From Data to Empowerment: Insights from the Women In Data conference

From Data to Empowerment: Insights from the Women In Data conference

On 7 March, I had the privilege of being among the 3,000 women and allies in data attending the 'World's Largest Female Data and Tech Event'. Attending the Women in Data Conference for the first time, my initial expectation was to forge new connections within my industry. However, I left with far more than I anticipated, including new communication tools.

The event showcased an array of activities, featuring talks on the main empowerment stage alongside smaller, sign-up sessions. Surrounding these were company stalls covering a vast range of topics, from private companies discussing AI and data structures to organisations focusing on women's health issues. I participated in 13 talks that covered a variety of subjects, including panel interviews on AI in healthcare and motivational speeches. Of these, two were particularly impactful, offering fresh perspectives and insights.

"Unlocking Data: Empowering 25,000 Employees by 2024" with Johanna Hutchinson and Toni Farrell was the first that stood out.

Johanna was recently recognised as the 6th most influential figure in UK Data for 2024 by Data IQ. Currently the Global Chief Data Officer at BAE Systems, her career includes leading data teams and initiating data transformation. In her conversation with Toni, Johanna focused on her significant contributions to public service, developing data and analytical products during the COVID-19 pandemic — a crucial advancement in understanding the disease, from tracking prevalence to devising exit strategies from lockdown.

What resonated with me was Johanna's approach to challenges and opportunity. She recounted accepting the role of Head of Data Analysis for COVID-19, despite not knowing all the job specifics, confident she could leverage her vast experience in a critical government period.

She cited an internal report by Hewlett Packard highlighting a gender disparity in job application confidence: men apply when they meet 60% of the criteria, while women often wait until they meet every requirement. Johanna's discussion inspired me to adopt a bolder career approach, valuing self-confidence and transferable skills to make a meaningful impact.

"Data and AI For Healthcare Transformation" with Dr Helen O'Neill, Elisa Sai, Ming Tang, and Dr Caroline Morton was another highlight. 

With my background in health, I was eager to learn from the panellists about AI adoption in their companies. Ming Tang, NHS Chief Data & Analytics Officer, has been pivotal in revolutionising NHS data interaction, overcoming the challenges of integrating data schemes and creating Machine Learning models that forecast bed numbers and A&E predictions.

Elisa Sai, Vice President of Analytics & AI at Capgemini Invent, shared her diverse career path before specialising in data, conveying how her varied experiences have shaped her values and anchored her goals. Like Ming Tang, Elisa stressed the nascent stages of AI integration in healthcare, the efforts to ensure data balance in AI models, and the significant need for infrastructure to facilitate effective integration.

Dr Caroline Morton, with roles in research and development at the Bennett Institute, combines her expertise in epidemiology and software development to tackle NHS challenges. Her discussion brought to light gender disparity in data-related fields, especially in software development. The imbalance not only narrows the spectrum of female perspectives but also allows women in the sector to ascend rapidly—a situation that, while advantageous, is not without its complications. Dr Morton commended the UK's healthcare data quality but noted a significant skills gap in data infrastructure development, which could delay crucial implementations.

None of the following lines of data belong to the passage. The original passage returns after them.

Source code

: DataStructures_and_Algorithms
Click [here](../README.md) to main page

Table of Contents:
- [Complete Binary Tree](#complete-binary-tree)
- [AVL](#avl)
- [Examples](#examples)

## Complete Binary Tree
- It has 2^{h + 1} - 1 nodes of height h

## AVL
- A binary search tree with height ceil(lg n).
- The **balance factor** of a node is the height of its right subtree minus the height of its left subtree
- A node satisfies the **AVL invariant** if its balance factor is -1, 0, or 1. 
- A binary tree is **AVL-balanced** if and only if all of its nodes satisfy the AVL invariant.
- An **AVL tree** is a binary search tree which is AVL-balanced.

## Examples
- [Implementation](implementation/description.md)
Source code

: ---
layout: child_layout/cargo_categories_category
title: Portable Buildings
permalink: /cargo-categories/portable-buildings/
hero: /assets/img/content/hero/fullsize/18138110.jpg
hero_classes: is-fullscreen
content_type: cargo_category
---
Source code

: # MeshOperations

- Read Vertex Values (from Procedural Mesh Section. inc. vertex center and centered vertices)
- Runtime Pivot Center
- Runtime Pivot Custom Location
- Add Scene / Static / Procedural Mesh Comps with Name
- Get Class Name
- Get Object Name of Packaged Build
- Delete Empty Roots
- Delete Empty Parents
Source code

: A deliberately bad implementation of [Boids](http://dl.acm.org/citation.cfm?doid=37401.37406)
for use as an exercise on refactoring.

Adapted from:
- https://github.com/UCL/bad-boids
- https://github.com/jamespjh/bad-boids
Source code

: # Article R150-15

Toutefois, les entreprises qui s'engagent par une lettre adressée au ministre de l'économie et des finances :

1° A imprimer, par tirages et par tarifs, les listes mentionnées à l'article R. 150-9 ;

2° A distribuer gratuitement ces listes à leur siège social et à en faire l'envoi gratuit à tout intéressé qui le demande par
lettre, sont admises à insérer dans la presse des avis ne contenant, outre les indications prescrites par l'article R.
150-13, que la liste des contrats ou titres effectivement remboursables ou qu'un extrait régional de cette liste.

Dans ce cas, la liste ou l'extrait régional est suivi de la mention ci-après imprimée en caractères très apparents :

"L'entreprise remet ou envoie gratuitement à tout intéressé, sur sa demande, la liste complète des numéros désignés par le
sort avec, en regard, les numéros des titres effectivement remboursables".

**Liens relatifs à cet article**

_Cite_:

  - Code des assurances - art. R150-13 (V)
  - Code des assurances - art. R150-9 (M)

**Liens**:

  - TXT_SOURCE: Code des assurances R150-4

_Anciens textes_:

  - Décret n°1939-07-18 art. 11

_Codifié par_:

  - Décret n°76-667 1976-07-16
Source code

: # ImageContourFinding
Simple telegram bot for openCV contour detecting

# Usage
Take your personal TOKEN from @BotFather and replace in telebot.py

The key insight from the interview is that we're still at an early stage in the integration of AI, focusing heavily on the initial steps of gathering data to nourish our models. The concept of "ground truth" takes centre stage in our efforts at Zeki, demanding considerable time and attention in both planning and collection due to its significant influence on model accuracy. Like many organisations, we understand that the precision of our data directly correlates with our ability to develop more accurate and representative AI models. However, it's clear that data alone doesn't pave the way for AI implementation; the architecture and pipelines that facilitate data transformation are equally crucial. I'm keenly observing this development and am eager to see how various companies integrate AI into their infrastructures, marking a new era of technological advancement.

Attending the "Women in Data" conference was a transformative experience for me as a female data operations analyst. The event showcased the achievements and challenges faced by women in the field, offering valuable insights and inspiration. It also highlighted diverse career paths and opportunities within data science that I don’t get to see in my day to day. Engaging with a community of like-minded professionals fostered a sense of belonging and empowerment. Hearing firsthand about innovative solutions to gender-specific challenges and biases equipped me with strategies to navigate my career, potentially accelerating my professional growth and impact within Zeki.